Plain-text document sources
··········
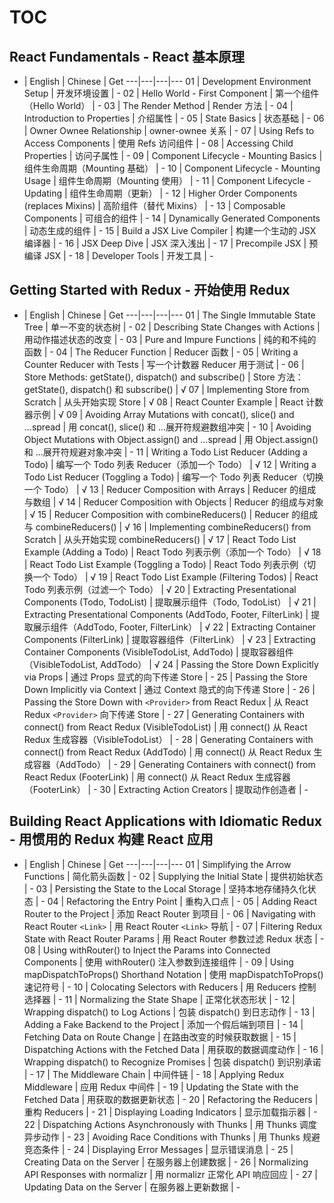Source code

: ﻿# TOC

## React Fundamentals - React 基本原理

-  |  English  |  Chinese  |  Get
---|---|---|---
01  |  Development Environment Setup  |  开发环境设置  |  -
02  |  Hello World - First Component  |  第一个组件（Hello World）  |  -
03  |  The Render Method  |  Render 方法  |  -
04  |  Introduction to Properties  |  介绍属性  |  -
05  |  State Basics  |  状态基础  |  -
06  |  Owner Ownee Relationship  |  owner-ownee 关系  |  -
07  |  Using Refs to Access Components  |  使用 Refs 访问组件  |  -
08  |  Accessing Child Properties  |  访问子属性  |  -
09  |  Component Lifecycle - Mounting Basics  |  组件生命周期（Mounting 基础）  |  -
10  |  Component Lifecycle - Mounting Usage  |  组件生命周期（Mounting 使用）  |  -
11  |  Component Lifecycle - Updating  |  组件生命周期（更新）  |  -
12  |  Higher Order Components (replaces Mixins)  |  高阶组件（替代 Mixins）  |  -
13  |  Composable Components  |  可组合的组件  |  -
14  |  Dynamically Generated Components  |  动态生成的组件  |  -
15  |  Build a JSX Live Compiler  |  构建一个生动的 JSX 编译器  |  -
16  |  JSX Deep Dive  |  JSX 深入浅出  |  -
17  |  Precompile JSX   |  预编译 JSX  |  -
18  |  Developer Tools  |  开发工具  |  -


## Getting Started with Redux - 开始使用 Redux

-  |  English  |  Chinese  |  Get
---|---|---|---
01  |  The Single Immutable State Tree  |  单一不变的状态树  |  -
02  |  Describing State Changes with Actions  |  用动作描述状态的改变  |  -
03  |  Pure and Impure Functions  |  纯的和不纯的函数  |  -
04  |  The Reducer Function  |  Reducer 函数  |  -
05  |  Writing a Counter Reducer with Tests  |  写一个计数器 Reducer 用于测试  |  -
06  |  Store Methods: getState(), dispatch() and subscribe()  |  Store 方法：getState(), dispatch() 和 subscribe()  |  √
07  |  Implementing Store from Scratch  |  从头开始实现 Store  |  √
08  |  React Counter Example  |  React 计数器示例  |  √
09  |  Avoiding Array Mutations with concat(), slice() and ...spread  |  用 concat(), slice() 和 ...展开符规避数组冲突  |  -
10  |  Avoiding Object Mutations with Object.assign() and ...spread  |  用 Object.assign() 和 ...展开符规避对象冲突  |  -
11  |  Writing a Todo List Reducer (Adding a Todo)  |  编写一个 Todo 列表 Reducer（添加一个 Todo）  |  √
12  |  Writing a Todo List Reducer (Toggling a Todo)  |  编写一个 Todo 列表 Reducer（切换一个 Todo）  |  √
13  |  Reducer Composition with Arrays  |  Reducer 的组成与数组  |  √
14  |  Reducer Composition with Objects  |  Reducer 的组成与对象  |  √
15  |  Reducer Composition with combineReducers()  |  Reducer 的组成与 combineReducers()  |  √
16  |  Implementing combineReducers() from Scratch  |  从头开始实现 combineReducers()  |  √
17  |  React Todo List Example (Adding a Todo)  |  React Todo 列表示例（添加一个 Todo）  |  √
18  |  React Todo List Example (Toggling a Todo)  |  React Todo 列表示例（切换一个 Todo）  |  √
19  |  React Todo List Example (Filtering Todos)  |  React Todo 列表示例（过滤一个 Todo）  |  √
20  |  Extracting Presentational Components (Todo, TodoList)  |  提取展示组件（Todo, TodoList）  |  √
21  |  Extracting Presentational Components (AddTodo, Footer, FilterLink)  |  提取展示组件（AddTodo, Footer, FilterLink）  |  √
22  |  Extracting Container Components (FilterLink)  |  提取容器组件（FilterLink）  |  √
23  |  Extracting Container Components (VisibleTodoList, AddTodo)  |  提取容器组件（VisibleTodoList, AddTodo）  |  √
24  |  Passing the Store Down Explicitly via Props  |  通过 Props 显式的向下传递 Store  |  -
25  |  Passing the Store Down Implicitly via Context  |  通过 Context 隐式的向下传递 Store  |  -
26  |  Passing the Store Down with `<Provider>` from React Redux  |  从 React Redux `<Provider>` 向下传递 Store  |  -
27  |  Generating Containers with connect() from React Redux (VisibleTodoList)  |  用 connect() 从 React Redux 生成容器（VisibleTodoList）  |  -
28  |  Generating Containers with connect() from React Redux (AddTodo)  |  用 connect() 从 React Redux 生成容器（AddTodo）  |  -
29  |  Generating Containers with connect() from React Redux (FooterLink)  |  用 connect() 从 React Redux 生成容器（FooterLink）  |  -
30  |  Extracting Action Creators  |  提取动作创造者  |  -


## Building React Applications with Idiomatic Redux - 用惯用的 Redux 构建 React 应用

-  |  English  |  Chinese  |  Get
---|---|---|---
01  |  Simplifying the Arrow Functions  |  简化箭头函数  |  -
02  |  Supplying the Initial State  |  提供初始状态  |  -
03  |  Persisting the State to the Local Storage  |  坚持本地存储持久化状态  |  -
04  |  Refactoring the Entry Point  |  重构入口点  |  -
05  |  Adding React Router to the Project  |  添加 React Router 到项目  |  -
06  |  Navigating with React Router `<Link>`  |  用 React Router `<Link>` 导航  |  -
07  |  Filtering Redux State with React Router Params  |  用 React Router 参数过滤 Redux 状态  |  -
08  |  Using withRouter() to Inject the Params into Connected Components  |  使用 withRouter() 注入参数到连接组件  |  -
09  |  Using mapDispatchToProps() Shorthand Notation  |   使用 mapDispatchToProps() 速记符号  |  -
10  |  Colocating Selectors with Reducers  |  用 Reducers 控制选择器  |  -
11  |  Normalizing the State Shape  |  正常化状态形状  |  -
12  |  Wrapping dispatch() to Log Actions  |  包装 dispatch() 到日志动作  |  -
13  |  Adding a Fake Backend to the Project  |  添加一个假后端到项目  |  -
14  |  Fetching Data on Route Change  |  在路由改变的时候获取数据  |  -
15  |  Dispatching Actions with the Fetched Data  |  用获取的数据调度动作  |  -
16  |  Wrapping dispatch() to Recognize Promises  |  包装 dispatch() 到识别承诺  |  -
17  |  The Middleware Chain  |  中间件链  |  -
18  |  Applying Redux Middleware  |  应用 Redux 中间件  |  -
19  |  Updating the State with the Fetched Data  |  用获取的数据更新状态  |  -
20  |  Refactoring the Reducers  |  重构 Reducers  |  -
21  |  Displaying Loading Indicators  |  显示加载指示器  |  -
22  |  Dispatching Actions Asynchronously with Thunks  |  用 Thunks 调度异步动作  |  -
23  |  Avoiding Race Conditions with Thunks  |  用 Thunks 规避竞态条件  |  -
24  |  Displaying Error Messages  |  显示错误消息  |  -
25  |  Creating Data on the Server  |  在服务器上创建数据  |  -
26  |  Normalizing API Responses with normalizr  |  用 normalizr 正常化 API 响应回应  |  -
27  |  Updating Data on the Server  |  在服务器上更新数据  |  -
··········
● **WHAT TO DO**:
Find the lines in the entries above where "Dispatching" occurs, and copy each of them.

● **SOLUTION BELOW**:
15  |  Dispatching Actions with the Fetched Data  |  用获取的数据调度动作  |  -
22  |  Dispatching Actions Asynchronously with Thunks  |  用 Thunks 调度异步动作  |  -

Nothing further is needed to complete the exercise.